Byron interacted with the locals and negotiated transport, including motor vehicles, horses and asses to carry him on his journey. He encountered heat, cold, hunger and thirst and suffered the inconvenience of bugs, fleas, lice and physical illness.
Byron himself appears to be a rather complex character. A product of Eton and Oxford, one of Waugh’s “Bright young things”, “breedin’ and arrogance written all over him”, he is also at the same time a true adventurer with a fair part of stamina and courage.
Christopher Sykes describes him in a funny way, when they meet in Palestine:
“…a round figure dressed in jodhpurs and a tweed jacket, and with a cigarette dangling from his lower lip, fairly charging along the jetty to the sound of clattering cameras, pencil cases and folio which hung about him…”
Byron, with his Eton – Oxford education, is both highly intelligent and arrogant.
It is his intelligence which makes me like the character.

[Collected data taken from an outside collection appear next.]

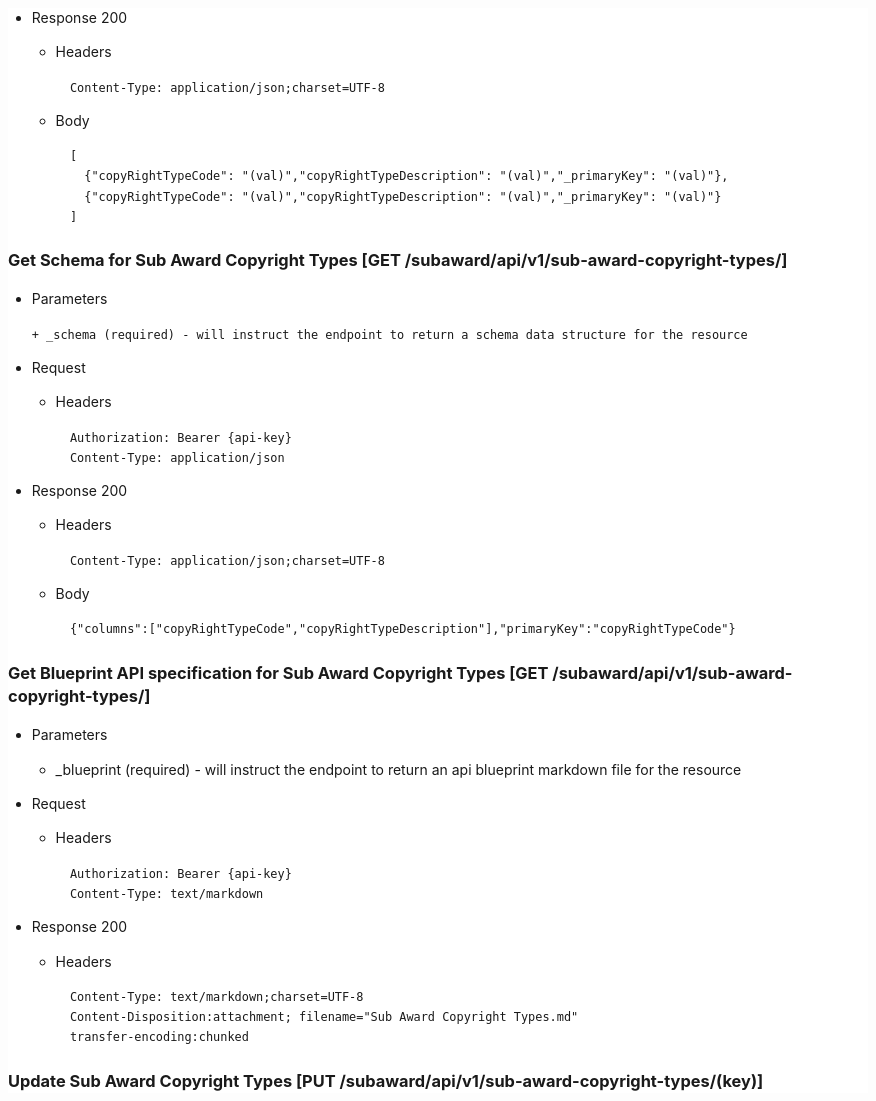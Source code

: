 + Response 200
    + Headers

            Content-Type: application/json;charset=UTF-8

    + Body
    
            [
              {"copyRightTypeCode": "(val)","copyRightTypeDescription": "(val)","_primaryKey": "(val)"},
              {"copyRightTypeCode": "(val)","copyRightTypeDescription": "(val)","_primaryKey": "(val)"}
            ]
			
### Get Schema for Sub Award Copyright Types [GET /subaward/api/v1/sub-award-copyright-types/]
	                                          
+ Parameters

      + _schema (required) - will instruct the endpoint to return a schema data structure for the resource
      
+ Request

    + Headers

            Authorization: Bearer {api-key}
            Content-Type: application/json

+ Response 200
    + Headers

            Content-Type: application/json;charset=UTF-8

    + Body
    
            {"columns":["copyRightTypeCode","copyRightTypeDescription"],"primaryKey":"copyRightTypeCode"}
		
### Get Blueprint API specification for Sub Award Copyright Types [GET /subaward/api/v1/sub-award-copyright-types/]
	 
+ Parameters

     + _blueprint (required) - will instruct the endpoint to return an api blueprint markdown file for the resource
                 
+ Request

    + Headers

            Authorization: Bearer {api-key}
            Content-Type: text/markdown

+ Response 200
    + Headers

            Content-Type: text/markdown;charset=UTF-8
            Content-Disposition:attachment; filename="Sub Award Copyright Types.md"
            transfer-encoding:chunked


### Update Sub Award Copyright Types [PUT /subaward/api/v1/sub-award-copyright-types/(key)]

His foresightedness in how Germany and Russia are developing in the early thirties is chilling. Years before Europe discovers the true face of Nazism and Stalinism, Byron warns the “intellectuals” of what might be expected. But nobody seems to listen, on the contrary, his aggressive reaction against anybody with Nazi sympathies soon enough makes him “persona non grata” in quite a few social circles. It was as if he had a premonition, for it was the Nazis in the end who got him. Byron disappeared in 1941, when the ship on which he was travelling to Egypt was torpedoed by a U-Boat off Cape Wrath, Scotland.

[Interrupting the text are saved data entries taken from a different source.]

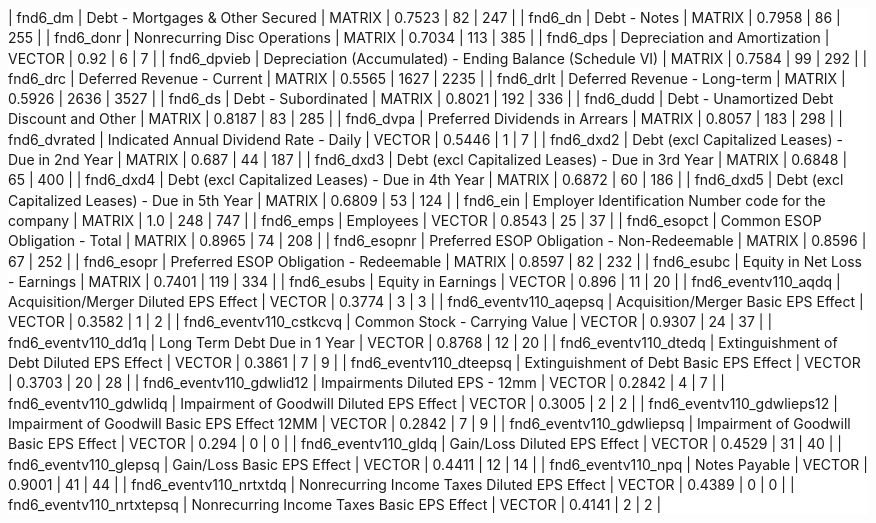 | fnd6_dm | Debt - Mortgages & Other Secured | MATRIX | 0.7523 | 82 | 247 |
| fnd6_dn | Debt - Notes | MATRIX | 0.7958 | 86 | 255 |
| fnd6_donr | Nonrecurring Disc Operations | MATRIX | 0.7034 | 113 | 385 |
| fnd6_dps | Depreciation and Amortization | VECTOR | 0.92 | 6 | 7 |
| fnd6_dpvieb | Depreciation (Accumulated) - Ending Balance (Schedule VI) | MATRIX | 0.7584 | 99 | 292 |
| fnd6_drc | Deferred Revenue - Current | MATRIX | 0.5565 | 1627 | 2235 |
| fnd6_drlt | Deferred Revenue - Long-term | MATRIX | 0.5926 | 2636 | 3527 |
| fnd6_ds | Debt - Subordinated | MATRIX | 0.8021 | 192 | 336 |
| fnd6_dudd | Debt - Unamortized Debt Discount and Other | MATRIX | 0.8187 | 83 | 285 |
| fnd6_dvpa | Preferred Dividends in Arrears | MATRIX | 0.8057 | 183 | 298 |
| fnd6_dvrated | Indicated Annual Dividend Rate - Daily | VECTOR | 0.5446 | 1 | 7 |
| fnd6_dxd2 | Debt (excl Capitalized Leases) - Due in 2nd Year | MATRIX | 0.687 | 44 | 187 |
| fnd6_dxd3 | Debt (excl Capitalized Leases) - Due in 3rd Year | MATRIX | 0.6848 | 65 | 400 |
| fnd6_dxd4 | Debt (excl Capitalized Leases) - Due in 4th Year | MATRIX | 0.6872 | 60 | 186 |
| fnd6_dxd5 | Debt (excl Capitalized Leases) - Due in 5th Year | MATRIX | 0.6809 | 53 | 124 |
| fnd6_ein | Employer Identification Number code for the company | MATRIX | 1.0 | 248 | 747 |
| fnd6_emps | Employees | VECTOR | 0.8543 | 25 | 37 |
| fnd6_esopct | Common ESOP Obligation - Total | MATRIX | 0.8965 | 74 | 208 |
| fnd6_esopnr | Preferred ESOP Obligation - Non-Redeemable | MATRIX | 0.8596 | 67 | 252 |
| fnd6_esopr | Preferred ESOP Obligation - Redeemable | MATRIX | 0.8597 | 82 | 232 |
| fnd6_esubc | Equity in Net Loss - Earnings | MATRIX | 0.7401 | 119 | 334 |
| fnd6_esubs | Equity in Earnings | VECTOR | 0.896 | 11 | 20 |
| fnd6_eventv110_aqdq | Acquisition/Merger Diluted EPS Effect | VECTOR | 0.3774 | 3 | 3 |
| fnd6_eventv110_aqepsq | Acquisition/Merger Basic EPS Effect | VECTOR | 0.3582 | 1 | 2 |
| fnd6_eventv110_cstkcvq | Common Stock - Carrying Value | VECTOR | 0.9307 | 24 | 37 |
| fnd6_eventv110_dd1q | Long Term Debt Due in 1 Year | VECTOR | 0.8768 | 12 | 20 |
| fnd6_eventv110_dtedq | Extinguishment of Debt Diluted EPS Effect | VECTOR | 0.3861 | 7 | 9 |
| fnd6_eventv110_dteepsq | Extinguishment of Debt Basic EPS Effect | VECTOR | 0.3703 | 20 | 28 |
| fnd6_eventv110_gdwlid12 | Impairments Diluted EPS - 12mm | VECTOR | 0.2842 | 4 | 7 |
| fnd6_eventv110_gdwlidq | Impairment of Goodwill Diluted EPS Effect | VECTOR | 0.3005 | 2 | 2 |
| fnd6_eventv110_gdwlieps12 | Impairment of Goodwill Basic EPS Effect 12MM | VECTOR | 0.2842 | 7 | 9 |
| fnd6_eventv110_gdwliepsq | Impairment of Goodwill Basic EPS Effect | VECTOR | 0.294 | 0 | 0 |
| fnd6_eventv110_gldq | Gain/Loss Diluted EPS Effect | VECTOR | 0.4529 | 31 | 40 |
| fnd6_eventv110_glepsq | Gain/Loss Basic EPS Effect | VECTOR | 0.4411 | 12 | 14 |
| fnd6_eventv110_npq | Notes Payable | VECTOR | 0.9001 | 41 | 44 |
| fnd6_eventv110_nrtxtdq | Nonrecurring Income Taxes Diluted EPS Effect | VECTOR | 0.4389 | 0 | 0 |
| fnd6_eventv110_nrtxtepsq | Nonrecurring Income Taxes Basic EPS Effect | VECTOR | 0.4141 | 2 | 2 |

His arrogance, especially in artistic esthetical manners, is of the cultivated kind. It is a pose, an attitude. He is outspoken in his dislikes, strong in his prejudices: the Dutch masters? Rubbish! Rembrandt? Disgusting! Shakespeare? Grocer’ writings! Michelangelo? Hah!
Such prejudices have that effect in a young man that he has to replace them by something else. And he does. Against general appreciation, he prefers El Greco to Michelangelo. Then he is the first to point to Byzantine art rather than the Roman and Greek classicist examples. When he realizes nobody knows about Timurian Art, Umayyad Art, Abbasid Art, Mughal Art, Safavid Art, he makes it his speciality and its fierce defender.

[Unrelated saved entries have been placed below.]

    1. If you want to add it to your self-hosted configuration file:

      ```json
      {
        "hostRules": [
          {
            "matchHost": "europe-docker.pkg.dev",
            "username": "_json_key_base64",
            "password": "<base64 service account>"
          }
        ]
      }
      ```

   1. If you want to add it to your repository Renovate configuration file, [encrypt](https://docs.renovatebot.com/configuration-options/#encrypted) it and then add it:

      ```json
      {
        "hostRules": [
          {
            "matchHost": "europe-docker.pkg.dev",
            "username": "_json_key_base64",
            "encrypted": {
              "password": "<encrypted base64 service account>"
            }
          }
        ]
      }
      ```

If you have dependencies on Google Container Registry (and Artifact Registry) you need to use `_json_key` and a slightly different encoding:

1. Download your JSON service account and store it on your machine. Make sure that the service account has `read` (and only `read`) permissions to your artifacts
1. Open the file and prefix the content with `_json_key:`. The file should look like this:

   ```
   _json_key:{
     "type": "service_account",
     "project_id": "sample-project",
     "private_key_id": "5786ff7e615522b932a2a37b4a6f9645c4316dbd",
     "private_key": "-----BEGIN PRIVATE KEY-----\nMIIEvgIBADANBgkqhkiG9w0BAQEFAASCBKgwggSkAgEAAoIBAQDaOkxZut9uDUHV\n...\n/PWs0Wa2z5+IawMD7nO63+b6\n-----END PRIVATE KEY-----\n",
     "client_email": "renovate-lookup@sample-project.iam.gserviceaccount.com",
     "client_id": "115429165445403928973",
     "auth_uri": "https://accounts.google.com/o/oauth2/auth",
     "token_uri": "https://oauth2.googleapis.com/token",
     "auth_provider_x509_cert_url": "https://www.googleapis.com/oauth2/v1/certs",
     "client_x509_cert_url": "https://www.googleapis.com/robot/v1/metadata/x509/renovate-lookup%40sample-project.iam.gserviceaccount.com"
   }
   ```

And it is this introduction to and appreciation of these lesser known heritages, which makes up the heart of this book and its most fascinating attraction. Byron’s book uncovers a hidden world.
Around the Mediterranean, we are still able to visualize the world he describes: Venice, Jerusalem, Cyprus, Beirut. But once we enter Iraq, most of the readers, I guess, are lost. The Arch of Ctesiphon, the Mosque of Sheikh Lutfullah, the Mausoleum of Uljaitu, can you conjure these masterpieces in front of your Mind’s eye? How about the shrine of Khoja Abdullah in Herat, the shrine of Imam Reza in Meshed, the Mithrab of the main sanctuary of the shrine of Bayazid in Bostam? No ? Again, have you ever heard of the beauty of the Friday Mosque in Shiraz, the elegance of the tomb of Zoroaster, the height of the portal of the Fiday Mosque in Yezd, the massive tower of Kabus or the towers of Victory in Ghazni.
I for one, had not a clue. With the fascinating hypnotic pictures made by Byron, I looked up all these masterpieces on the net and I discovered a world. I was struck dumb, so much beauty, so much unknown… Iran, Iraq, Pakistan. These countries have been demonized in Western press and politics as rogue states. And now I understand that they have hidden the treasures of these countries and people too.
With his book Byron, not only modernized the literary form of the cultivated travel book. By donning himself the mantle of the Scholar traveller, expert in Persia’s lost and hidden Art, he also claimed his position as heir to Norman Douglas, the then greatest exponent of travel as a learned pursuit, the most civilized man alive.
The copy I read, gives credit to the beauty of Byron’s disclosed world. It is my cherished beautiful Folio Society edition, aptly bound in a truly splendid teal – blue coloured cloth, embellished with a silvery Islamic foliage design, as if inspired by the lines out of “The road to Oxiana”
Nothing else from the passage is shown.